Collected data:
<<<<
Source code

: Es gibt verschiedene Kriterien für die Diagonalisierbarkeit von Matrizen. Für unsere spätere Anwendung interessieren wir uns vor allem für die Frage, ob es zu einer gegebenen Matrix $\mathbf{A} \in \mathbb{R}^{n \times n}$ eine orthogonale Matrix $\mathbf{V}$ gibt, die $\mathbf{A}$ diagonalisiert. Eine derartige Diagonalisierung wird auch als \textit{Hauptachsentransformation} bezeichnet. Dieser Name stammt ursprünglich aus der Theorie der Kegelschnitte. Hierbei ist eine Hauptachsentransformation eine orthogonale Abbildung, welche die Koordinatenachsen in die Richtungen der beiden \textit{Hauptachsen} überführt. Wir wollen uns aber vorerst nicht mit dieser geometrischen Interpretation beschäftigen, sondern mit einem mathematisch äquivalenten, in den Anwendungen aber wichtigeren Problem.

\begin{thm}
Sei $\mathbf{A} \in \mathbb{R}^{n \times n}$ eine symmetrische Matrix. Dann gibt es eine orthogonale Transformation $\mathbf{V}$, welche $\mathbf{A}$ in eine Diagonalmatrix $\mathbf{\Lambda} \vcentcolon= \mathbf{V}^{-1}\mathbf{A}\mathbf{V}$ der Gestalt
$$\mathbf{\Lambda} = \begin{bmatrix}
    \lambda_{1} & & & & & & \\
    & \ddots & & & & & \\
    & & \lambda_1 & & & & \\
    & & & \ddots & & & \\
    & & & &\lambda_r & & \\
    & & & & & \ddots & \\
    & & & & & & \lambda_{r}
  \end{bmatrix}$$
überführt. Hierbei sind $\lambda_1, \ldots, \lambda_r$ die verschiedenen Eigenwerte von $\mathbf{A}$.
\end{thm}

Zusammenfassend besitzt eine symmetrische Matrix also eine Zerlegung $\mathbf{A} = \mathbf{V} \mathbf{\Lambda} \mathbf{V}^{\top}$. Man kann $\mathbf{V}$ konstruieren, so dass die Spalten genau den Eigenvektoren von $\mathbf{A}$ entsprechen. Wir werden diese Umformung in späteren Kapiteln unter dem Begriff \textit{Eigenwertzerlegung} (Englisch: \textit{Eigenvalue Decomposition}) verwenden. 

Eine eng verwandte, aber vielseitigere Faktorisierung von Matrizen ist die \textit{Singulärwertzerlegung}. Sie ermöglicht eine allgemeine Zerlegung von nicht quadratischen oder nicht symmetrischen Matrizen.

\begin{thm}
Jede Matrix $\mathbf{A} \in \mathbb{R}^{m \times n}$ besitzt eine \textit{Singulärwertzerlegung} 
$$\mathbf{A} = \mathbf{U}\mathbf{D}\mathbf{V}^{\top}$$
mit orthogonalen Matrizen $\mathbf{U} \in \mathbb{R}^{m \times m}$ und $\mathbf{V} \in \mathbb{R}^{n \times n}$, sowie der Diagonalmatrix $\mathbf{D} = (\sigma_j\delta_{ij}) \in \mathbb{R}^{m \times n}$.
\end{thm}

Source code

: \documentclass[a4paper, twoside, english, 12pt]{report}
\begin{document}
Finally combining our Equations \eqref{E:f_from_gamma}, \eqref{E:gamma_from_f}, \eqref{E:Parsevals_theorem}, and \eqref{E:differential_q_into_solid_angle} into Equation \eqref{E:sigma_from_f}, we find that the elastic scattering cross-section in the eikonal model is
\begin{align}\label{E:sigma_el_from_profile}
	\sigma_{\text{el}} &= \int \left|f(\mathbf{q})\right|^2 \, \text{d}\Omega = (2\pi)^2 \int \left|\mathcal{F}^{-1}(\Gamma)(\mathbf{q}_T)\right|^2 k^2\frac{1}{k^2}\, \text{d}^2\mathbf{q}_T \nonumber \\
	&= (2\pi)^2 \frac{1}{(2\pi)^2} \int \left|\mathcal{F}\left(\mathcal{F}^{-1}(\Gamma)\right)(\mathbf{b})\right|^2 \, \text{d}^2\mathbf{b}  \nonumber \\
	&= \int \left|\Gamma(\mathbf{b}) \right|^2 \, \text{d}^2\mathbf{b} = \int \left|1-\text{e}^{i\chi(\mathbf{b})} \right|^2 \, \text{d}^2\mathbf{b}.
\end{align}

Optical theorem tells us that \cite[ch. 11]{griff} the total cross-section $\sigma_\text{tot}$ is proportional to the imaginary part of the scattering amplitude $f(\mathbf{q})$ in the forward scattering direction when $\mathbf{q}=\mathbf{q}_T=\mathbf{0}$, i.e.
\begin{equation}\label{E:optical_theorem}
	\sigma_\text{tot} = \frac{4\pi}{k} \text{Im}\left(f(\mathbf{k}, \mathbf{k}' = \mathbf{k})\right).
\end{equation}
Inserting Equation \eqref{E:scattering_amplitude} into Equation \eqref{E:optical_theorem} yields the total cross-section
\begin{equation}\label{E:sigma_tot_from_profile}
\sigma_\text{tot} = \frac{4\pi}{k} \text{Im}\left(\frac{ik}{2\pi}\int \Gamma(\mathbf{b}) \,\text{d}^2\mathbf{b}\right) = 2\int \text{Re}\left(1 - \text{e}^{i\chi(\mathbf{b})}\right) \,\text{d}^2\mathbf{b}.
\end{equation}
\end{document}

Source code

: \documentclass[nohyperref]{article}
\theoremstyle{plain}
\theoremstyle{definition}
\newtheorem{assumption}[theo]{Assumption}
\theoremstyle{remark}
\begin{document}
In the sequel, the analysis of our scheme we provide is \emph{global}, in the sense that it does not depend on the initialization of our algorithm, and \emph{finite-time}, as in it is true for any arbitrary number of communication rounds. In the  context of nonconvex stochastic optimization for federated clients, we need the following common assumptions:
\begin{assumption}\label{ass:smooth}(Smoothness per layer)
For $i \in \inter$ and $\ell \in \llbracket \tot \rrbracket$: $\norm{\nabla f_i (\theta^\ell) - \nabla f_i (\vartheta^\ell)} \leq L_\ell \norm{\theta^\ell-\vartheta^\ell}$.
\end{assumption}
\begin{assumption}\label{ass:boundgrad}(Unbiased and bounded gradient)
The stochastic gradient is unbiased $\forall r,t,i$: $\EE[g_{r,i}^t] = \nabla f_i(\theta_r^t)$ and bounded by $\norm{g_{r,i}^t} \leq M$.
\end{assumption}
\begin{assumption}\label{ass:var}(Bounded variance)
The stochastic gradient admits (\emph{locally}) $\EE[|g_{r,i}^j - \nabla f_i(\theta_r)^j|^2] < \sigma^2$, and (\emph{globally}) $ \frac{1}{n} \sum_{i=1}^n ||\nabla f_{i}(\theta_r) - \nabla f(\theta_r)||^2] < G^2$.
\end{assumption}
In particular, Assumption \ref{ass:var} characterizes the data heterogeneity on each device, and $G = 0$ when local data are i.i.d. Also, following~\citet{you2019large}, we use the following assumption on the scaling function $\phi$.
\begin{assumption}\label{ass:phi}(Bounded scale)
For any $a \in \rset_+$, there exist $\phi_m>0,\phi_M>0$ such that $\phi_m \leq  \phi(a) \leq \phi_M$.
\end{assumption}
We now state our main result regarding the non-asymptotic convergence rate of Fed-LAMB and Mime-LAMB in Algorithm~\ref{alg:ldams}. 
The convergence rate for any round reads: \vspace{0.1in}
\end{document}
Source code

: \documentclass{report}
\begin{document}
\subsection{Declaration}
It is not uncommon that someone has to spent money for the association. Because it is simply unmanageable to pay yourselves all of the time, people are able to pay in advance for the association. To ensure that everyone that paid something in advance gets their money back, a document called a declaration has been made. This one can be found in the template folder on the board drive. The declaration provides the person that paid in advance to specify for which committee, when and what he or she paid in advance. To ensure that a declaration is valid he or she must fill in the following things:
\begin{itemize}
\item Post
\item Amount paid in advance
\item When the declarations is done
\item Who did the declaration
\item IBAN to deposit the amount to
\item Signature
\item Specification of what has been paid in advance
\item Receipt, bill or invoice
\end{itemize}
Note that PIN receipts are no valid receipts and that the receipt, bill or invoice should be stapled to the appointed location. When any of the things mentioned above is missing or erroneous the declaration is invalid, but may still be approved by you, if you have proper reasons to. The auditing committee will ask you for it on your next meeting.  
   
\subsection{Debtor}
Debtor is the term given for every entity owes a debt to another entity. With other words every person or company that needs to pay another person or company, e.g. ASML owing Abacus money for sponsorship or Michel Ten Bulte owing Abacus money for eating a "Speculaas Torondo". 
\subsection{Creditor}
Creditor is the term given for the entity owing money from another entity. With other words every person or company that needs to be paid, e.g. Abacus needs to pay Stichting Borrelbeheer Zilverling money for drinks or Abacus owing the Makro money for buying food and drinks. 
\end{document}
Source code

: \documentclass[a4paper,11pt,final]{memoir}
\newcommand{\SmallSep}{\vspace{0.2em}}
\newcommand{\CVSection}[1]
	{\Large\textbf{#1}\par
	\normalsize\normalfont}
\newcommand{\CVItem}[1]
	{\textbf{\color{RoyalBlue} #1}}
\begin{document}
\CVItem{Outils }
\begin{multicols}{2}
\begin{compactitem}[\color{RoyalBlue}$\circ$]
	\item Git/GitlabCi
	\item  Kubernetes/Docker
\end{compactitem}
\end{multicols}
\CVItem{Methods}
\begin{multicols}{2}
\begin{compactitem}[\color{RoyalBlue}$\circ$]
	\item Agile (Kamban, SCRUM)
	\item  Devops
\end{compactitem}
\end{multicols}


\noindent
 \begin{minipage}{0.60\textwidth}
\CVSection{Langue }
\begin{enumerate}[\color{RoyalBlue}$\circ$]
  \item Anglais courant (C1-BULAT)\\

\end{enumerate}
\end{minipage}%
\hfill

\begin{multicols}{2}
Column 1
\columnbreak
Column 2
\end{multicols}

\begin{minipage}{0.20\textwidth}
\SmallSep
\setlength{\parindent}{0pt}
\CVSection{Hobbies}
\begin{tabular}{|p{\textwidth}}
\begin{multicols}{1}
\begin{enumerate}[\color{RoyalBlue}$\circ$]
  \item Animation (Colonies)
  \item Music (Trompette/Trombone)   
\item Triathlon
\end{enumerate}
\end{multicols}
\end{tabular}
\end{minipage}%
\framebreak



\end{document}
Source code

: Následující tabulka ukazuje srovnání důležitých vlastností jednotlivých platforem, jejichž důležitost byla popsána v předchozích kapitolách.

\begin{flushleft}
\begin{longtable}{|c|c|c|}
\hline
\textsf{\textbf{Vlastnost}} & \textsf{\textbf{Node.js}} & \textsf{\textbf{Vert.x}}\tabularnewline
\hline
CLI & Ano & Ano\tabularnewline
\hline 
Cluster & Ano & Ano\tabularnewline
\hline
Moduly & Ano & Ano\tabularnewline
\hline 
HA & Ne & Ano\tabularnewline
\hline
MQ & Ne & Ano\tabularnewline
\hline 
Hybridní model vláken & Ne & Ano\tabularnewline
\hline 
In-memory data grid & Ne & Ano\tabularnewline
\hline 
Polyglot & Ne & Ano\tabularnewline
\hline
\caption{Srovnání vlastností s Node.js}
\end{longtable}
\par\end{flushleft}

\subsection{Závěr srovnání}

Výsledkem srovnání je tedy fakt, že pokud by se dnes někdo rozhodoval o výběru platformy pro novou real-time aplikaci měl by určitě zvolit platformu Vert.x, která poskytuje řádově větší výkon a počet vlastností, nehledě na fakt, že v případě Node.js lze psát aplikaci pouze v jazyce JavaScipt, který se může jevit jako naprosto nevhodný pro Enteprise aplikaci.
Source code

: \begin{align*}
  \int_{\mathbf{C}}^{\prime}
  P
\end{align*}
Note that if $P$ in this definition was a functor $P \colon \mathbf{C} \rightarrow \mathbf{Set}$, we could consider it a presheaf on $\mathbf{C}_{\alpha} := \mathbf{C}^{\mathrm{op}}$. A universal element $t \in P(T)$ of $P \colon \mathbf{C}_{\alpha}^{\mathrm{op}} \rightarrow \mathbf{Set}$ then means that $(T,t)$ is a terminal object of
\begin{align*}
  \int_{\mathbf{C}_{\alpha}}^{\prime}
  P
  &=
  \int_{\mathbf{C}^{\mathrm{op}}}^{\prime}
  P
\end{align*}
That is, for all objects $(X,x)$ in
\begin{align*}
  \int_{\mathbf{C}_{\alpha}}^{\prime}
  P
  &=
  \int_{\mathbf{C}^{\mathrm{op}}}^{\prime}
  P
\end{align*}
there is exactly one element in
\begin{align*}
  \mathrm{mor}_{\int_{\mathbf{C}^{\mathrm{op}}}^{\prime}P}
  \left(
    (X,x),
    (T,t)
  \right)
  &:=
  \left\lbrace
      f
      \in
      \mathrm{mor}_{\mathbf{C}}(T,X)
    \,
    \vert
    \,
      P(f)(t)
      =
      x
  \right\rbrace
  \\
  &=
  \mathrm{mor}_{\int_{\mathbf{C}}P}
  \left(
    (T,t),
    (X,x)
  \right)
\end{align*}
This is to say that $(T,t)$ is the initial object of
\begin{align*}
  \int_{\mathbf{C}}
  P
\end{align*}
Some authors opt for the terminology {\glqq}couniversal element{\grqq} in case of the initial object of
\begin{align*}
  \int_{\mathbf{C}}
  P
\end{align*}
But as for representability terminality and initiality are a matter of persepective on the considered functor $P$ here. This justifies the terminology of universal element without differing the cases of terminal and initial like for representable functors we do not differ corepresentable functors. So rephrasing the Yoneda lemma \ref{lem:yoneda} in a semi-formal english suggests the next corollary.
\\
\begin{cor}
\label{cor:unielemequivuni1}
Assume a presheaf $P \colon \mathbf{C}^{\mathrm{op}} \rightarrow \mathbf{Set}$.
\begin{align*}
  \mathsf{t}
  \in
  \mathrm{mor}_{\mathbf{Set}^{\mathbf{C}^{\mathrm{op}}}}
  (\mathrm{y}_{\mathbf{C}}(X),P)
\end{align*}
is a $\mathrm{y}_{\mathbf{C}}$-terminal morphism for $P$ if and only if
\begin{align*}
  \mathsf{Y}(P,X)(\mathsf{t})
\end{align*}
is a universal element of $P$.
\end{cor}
>>>>
**TASK TO CARRY OUT**
Every line of the entries above that includes "emph" should be copied.

**SOLUTION TO THE PROBLEM**
In the sequel, the analysis of our scheme we provide is \emph{global}, in the sense that it does not depend on the initialization of our algorithm, and \emph{finite-time}, as in it is true for any arbitrary number of communication rounds. In the  context of nonconvex stochastic optimization for federated clients, we need the following common assumptions:
The stochastic gradient admits (\emph{locally}) $\EE[|g_{r,i}^j - \nabla f_i(\theta_r)^j|^2] < \sigma^2$, and (\emph{globally}) $ \frac{1}{n} \sum_{i=1}^n ||\nabla f_{i}(\theta_r) - \nabla f(\theta_r)||^2] < G^2$.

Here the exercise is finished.